Unfortunately, Naegleria fowleri, more popularly known as the "brain-eating amoeba," is in the news again. Sadly, the latest case is a 9-year-old Kansas girl that died recently from N. fowleri infection. It’s still an extremely rare disease but it’s still a significant concern because infection is almost always fatal.

Naegleria fowleri is a single-celled organism that lives in fresh water, and likes it warm. It grows fastest to 42C (~107F), but about 25C (77F) or higher is warm enough for the amoeba to reproduce. That’s why most cases have been identified in Florida and Texas, and there are concerns that climate change may help expand its range.
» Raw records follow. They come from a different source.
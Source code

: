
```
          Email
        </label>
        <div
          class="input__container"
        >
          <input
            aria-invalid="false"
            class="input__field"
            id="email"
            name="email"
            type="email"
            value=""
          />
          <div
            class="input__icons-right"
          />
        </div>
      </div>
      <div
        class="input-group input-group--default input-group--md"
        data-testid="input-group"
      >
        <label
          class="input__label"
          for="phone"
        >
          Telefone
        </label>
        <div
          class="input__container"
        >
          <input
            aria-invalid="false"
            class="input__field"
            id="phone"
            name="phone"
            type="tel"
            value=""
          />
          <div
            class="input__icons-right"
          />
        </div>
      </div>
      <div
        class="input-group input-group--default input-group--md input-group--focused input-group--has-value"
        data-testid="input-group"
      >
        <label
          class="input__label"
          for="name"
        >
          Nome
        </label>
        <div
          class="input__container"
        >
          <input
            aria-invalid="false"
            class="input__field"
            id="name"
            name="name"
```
People are infected when water contaminated with the organism enters the nose. Not surprisingly, most people are infected while swimming or diving in lakes and rivers. After entering the nose, the amoeba makes its way to nerves and then migrates to the brain, where it essentially "eats" brain cells. Death usually occurs a few days after the onset of disease.

Since people aren’t the only ones exposed to water, a logical question is can other species be infected by Naegleria fowleri? More specifically, can dogs be infected? Many dogs spend a lot of time outdoors and in the water, and could therefore be exposed.

For example, a couple of weeks ago, we were at a cottage for vacation. Our dog Merlin is a pathetic excuse for a Labrador since he’s too chicken to swim, but he still likes to wade in the lake and stick his nose in the water. So, what’s the risk to him (ignoring the fact it’s still up in the air whether he has much of a brain to target)?

Can dogs be exposed?
Certainly, dogs can be exposed to the amoeba. If it’s in the water and people can be exposed, there’s no reason dogs would be any different in that respect. The risk of exposure varies greatly by geographical region. Around here, the risk would be exceptionally low given the water temperature. So, Merlin and his microscopic brain are presumably safe. Even in warmer waters, the risk of exposure would still likely be very low.

Can dogs get sick?
We don’t know. A few different animal species are known to be susceptible, but there are no reported canine cases (yet). The disease is very rare in people, and a person is much more likely to get diagnosed than a dog, in which testing would be less common. It’s also not an easy infection to diagnose and it would require testing of the brain after death. Most dogs that die of neurological disease don’t get tested for something like this. So, I don’t think we can rule it out, but I also don’t think it’s a high-risk situation.

Should anything be done?
It’s hard to say. It’s a rare to non-existent problem in dogs. My general line is that common sense must prevail, but you never want to be the first case of something. Thinking about the risk of disease, what can be done and whether those measures have a realistic chance of doing anything is the key.

Here’s what’s typically recommended for people:

  • Use nose clips when in high-risk waters (not going to happen for dogs)
  • Avoid putting your head under water in high-risk areas (ditto)
  • Avoid stirring up sediment in the water (also probably not going to happen)
  • Avoid going in the water during periods when water temperatures are high (this one’s practical)

Bottom line for me: life carries some degree of risk. We have to live with that and we can’t eliminate it all. The lack of evidence that this is a significant problem makes it hard to recommend any disruptive measures.

If Naegleria fowleri is known to be present in a water supply, stay away (for you, as much as the dog). Beyond that, enjoy the summer.